Sunday, 20 March 2011

Comics as fine art

I am a comic nut -- nobody knows this about me because I am properly ashamed of the fact. Luckily I seldom get questions about why, as an English major, over half of my bookshelf is filled with graphic novels. I've gone through those days of worshipping those modern myths, the super heroes, and I will be forever grateful to Spider-Man and the Justice League for getting me into drawing comics in the first place (really it was Tintin and Calvin and Hobbes which got me started, but it wasn't until later that I realized it was something I wanted to do for the rest of my life). However with the discovery of the graphic novel, Alan Moore, Frank Miller, and the wild world of Vertigo, my style of drawing and outlook changed very much.
        I hate reading analysis of stuff that's supposed to be fun, so skip this paragraph if you like. But I've struggled wit myself for some time pondering whether comic books can constitute 'fine art'. Whoever says that comics cannot speak poetry, let him read Krazy Kat, Pogo, the later Calvin and Hobbes strips, and graphic novels like Craig Thompson's Blankets. But comics of epic and timeless value, foremost of which are the likes of V for Vendetta, have to be put in perspective before they are labelled, as I did initially, as high art. They will shine through the ages above all other comics, but do they hold a candle to other modern art, like Munch or Mondrian? The effort involved, the creativity required, the origins of the idea and the cultural significance are all there (now I'm thinking specifically of V). To falter at my own hurdle, I have no idea. With more reading I expect I'll succumb to my own bias and decide "of course comics are fine art, you illiterate!" But to be honest, this isn't something that is ever going to effect my immense appreciation and enjoyment of the art form.
For the next week or two I'll begin reviewing my favorite comics and suggest which are surest to suit your pleasure.

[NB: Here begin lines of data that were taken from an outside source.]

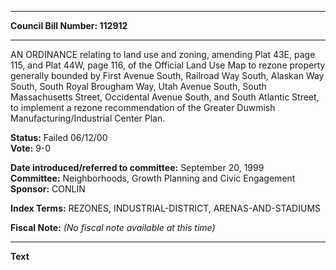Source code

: * * * * *  
  
**Council Bill Number: [](#h0)[](#h2)112912**  
  
* * * * *  
  
AN ORDINANCE relating to land use and zoning, amending Plat 43E, page 115, and Plat 44W, page 116, of the Official Land Use Map to rezone property generally bounded by First Avenue South, Railroad Way South, Alaskan Way South, South Royal Brougham Way, Utah Avenue South, South Massachusetts Street, Occidental Avenue South, and South Atlantic Street, to implement a rezone recommendation of the Greater Duwmish Manufacturing/Industrial Center Plan.  
  
**Status:** Failed 06/12/00   
**Vote:** 9-0   
  
**Date introduced/referred to committee:** September 20, 1999   
**Committee:** Neighborhoods, Growth Planning and Civic Engagement   
**Sponsor:** CONLIN   
  
**Index Terms:** REZONES, INDUSTRIAL-DISTRICT, ARENAS-AND-STADIUMS  
  
**Fiscal Note:** *(No fiscal note available at this time)*  
  
* * * * *  
  
**Text**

  1. One of the greatest things that ever happened in my life occurred in an 8th grade art class. The teacher, Joe "Rock" Edwards started off the class at the beginning of the year by saying, "I want you to to develop your own talents and discover art that you enjoy."

    I sat there for a moment and then worked up the courage to ask, "Is cartooning art?"

    "Sure it is," he replied, "Who says it's not?"

    From that day on, I immersed myself in the work of Charles Schultz (Peanuts),Jeff MacNelly (Shoe, political toons), Berkeley Breathed (Bloom County), Garry Trudeau (Doonesbury), Phil Foglio (Dragon Magazine's "Fun with Phil and Dixie), and countless works from the artists working for Marvel, DC and First comics.

    While I cannot say I've achieved any measurable level of success in my artistic endeavors, I can say that cartooning offers a release for me like no other activity. It's a format that allows for heady subjects to be covered in a form more palatable to the reader. The visuals bring understanding of an artist's viewpoint. The humor, makes us able to laugh at something that would normally outrage.

    Comics as "high art"? Who cares if comics are ever granted that artistic status? It's an art form that doesn't need that classification. It's beautiful in its own way, classic because it has broad appeal and wonderful because the rules that govern traditional "high" art do not apply.

    Comics are just wild, fun and wonderful! Enjoy them for what they are, and make no apologies for it!

    And if you're interested, here's my offering on the web: Sorry for the pimping, but I wanted to show you where I'm at with some examples of my own cartooning, and illustrate my points from above!

    Thanks for a great blog post!

  2. Comics are great, no need to be ashamed of that!

  3. Yeah, there are definitely many levels of interpretation regarding the "best" comics. This was definitely an interesting read!

  4. Calvin & Hobbes definitely qualifies as art, in my opinion. I have several of the collections, & like to re-read them every couple of years, & they always make me laugh. I love to give them as gifts too, they're awesome for any occasion. I gave one to a friend after her grandfather passed away, & she was so grateful for the laughs.

  5. Ugh, Blogger didn't post my last comment! Calvin & Hobbes is definitely art. I have a few of the collections, & I like to re-read one or two every few years. They always make me laugh, no matter how familiar the strips are.